Publicado em 24/03/2013 00:34 em Internet

Um investigador anónimo publicou na Internet um trabalho («paper») em que reclama ter mapeado quase toda a Internet pela primeira – e talvez pela última – vez utilizando uma «botnet», revelou a empresa de segurança informática Sophos

Um bot é um software malicioso para controlo de computadores, que permite ao pirata informático mandar remotamente o computador controlado executar tarefas automaticamente.

O conjunto de computadores «robot» (bot) ligados em rede (net) formam uma botnet.

Segundo a Sophos, o alegado investigador indicou que produziu um bot de 60 quilobytes (Kb), que designou como «Carna», escrito em Open WRT, baseado em código aberto Linux.

Afirma que começando com um dispositivo e assumindo uma velocidade de rastreamento de 10 endereços IP por segundo, é possível encontrar o próximo dispositivo vulnerável numa hora e a velocidade pode ir sendo duplicada desencadeando um «scanner» em cada computador encontrado.

O autor do estudo diz que em 16 horas e meia é possível encontrar todos os dispositivos Internet desprotegidos.

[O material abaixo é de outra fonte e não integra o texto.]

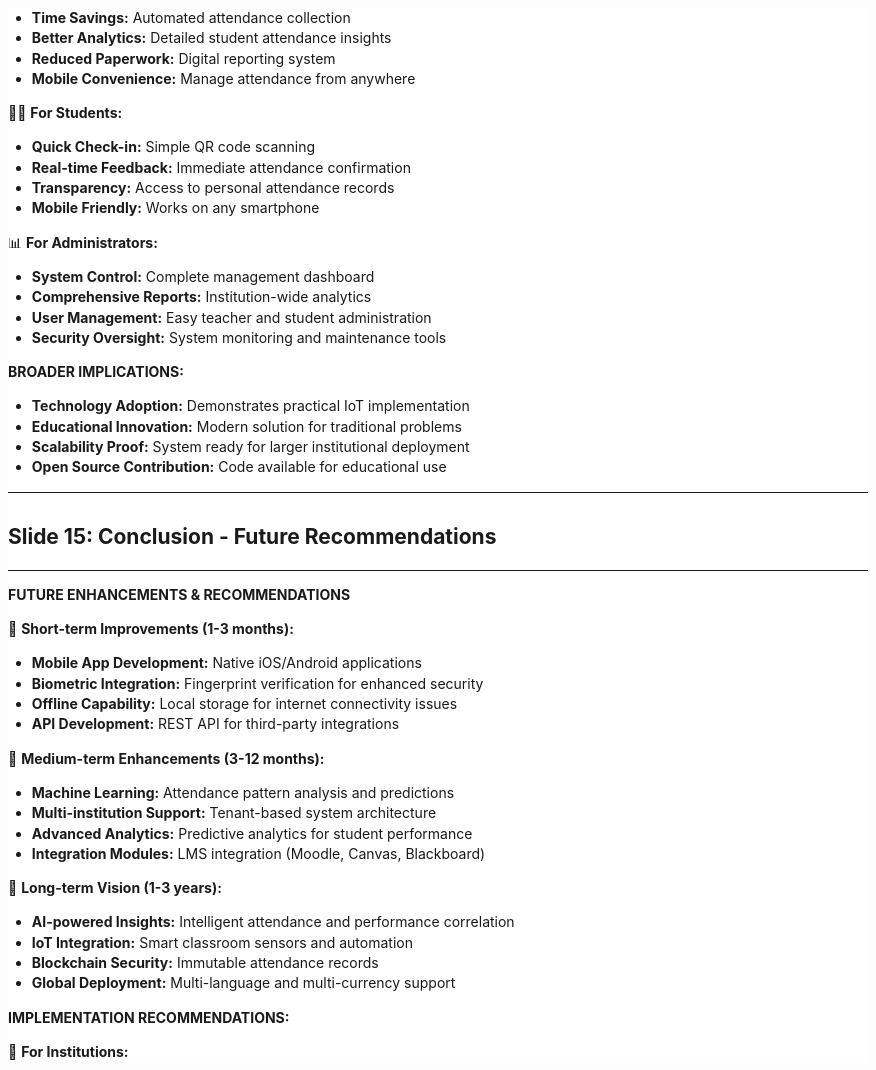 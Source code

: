- **Time Savings:** Automated attendance collection
- **Better Analytics:** Detailed student attendance insights
- **Reduced Paperwork:** Digital reporting system
- **Mobile Convenience:** Manage attendance from anywhere

👨‍🎓 **For Students:**

- **Quick Check-in:** Simple QR code scanning
- **Real-time Feedback:** Immediate attendance confirmation
- **Transparency:** Access to personal attendance records
- **Mobile Friendly:** Works on any smartphone

📊 **For Administrators:**

- **System Control:** Complete management dashboard
- **Comprehensive Reports:** Institution-wide analytics
- **User Management:** Easy teacher and student administration
- **Security Oversight:** System monitoring and maintenance tools

**BROADER IMPLICATIONS:**

- **Technology Adoption:** Demonstrates practical IoT implementation
- **Educational Innovation:** Modern solution for traditional problems
- **Scalability Proof:** System ready for larger institutional deployment
- **Open Source Contribution:** Code available for educational use

---

## Slide 15: Conclusion - Future Recommendations

---

**FUTURE ENHANCEMENTS & RECOMMENDATIONS**

🚀 **Short-term Improvements (1-3 months):**

- **Mobile App Development:** Native iOS/Android applications
- **Biometric Integration:** Fingerprint verification for enhanced security
- **Offline Capability:** Local storage for internet connectivity issues
- **API Development:** REST API for third-party integrations

🚀 **Medium-term Enhancements (3-12 months):**

- **Machine Learning:** Attendance pattern analysis and predictions
- **Multi-institution Support:** Tenant-based system architecture
- **Advanced Analytics:** Predictive analytics for student performance
- **Integration Modules:** LMS integration (Moodle, Canvas, Blackboard)

🚀 **Long-term Vision (1-3 years):**

- **AI-powered Insights:** Intelligent attendance and performance correlation
- **IoT Integration:** Smart classroom sensors and automation
- **Blockchain Security:** Immutable attendance records
- **Global Deployment:** Multi-language and multi-currency support

**IMPLEMENTATION RECOMMENDATIONS:**

🎯 **For Institutions:**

O vírus terá depois identificado sistemas com palavras passe fracas ou sem passwords e continuado a instalar «bots».

Os resultados terão sido 420 mil «routers» infectados, identificando 1 300 milhões de dispositivos no universo IPv4 (versão 4 do protocolo Internet, ainda a mais usada).

O autor do texto, publicado no blogue da Sophos «Naked Security», afirma que o resultado são 568 gigabytes (Gb) de dados, que se expandem para 9 terabytes (Tb), uma quantidade de informação que um único computador não consegue gerir.

Acrescenta que, assumindo que a informação é verdadeira, é provavelmente a primeira vez na história da Internet que foi produzido um mapa com este detalhe e, dada a maior dificuldade em rastrear o IPv6 (versão 6 do protocolo Internet) será provavelmente a última.

Mas será difícil de defender que os dados foram recolhidos legal e legitimamente, uma vez que foram obtidos com um vírus que se replicou sem conhecimento nem consentimento dos proprietários dos computadores infectados.

E por muito interessantes que sejam os resultados, os fins não justificam os meios e a Sophos sugere que não se use a hiperligação para aqueles dados para não dar uma aprovação implícita a este tipo de métodos.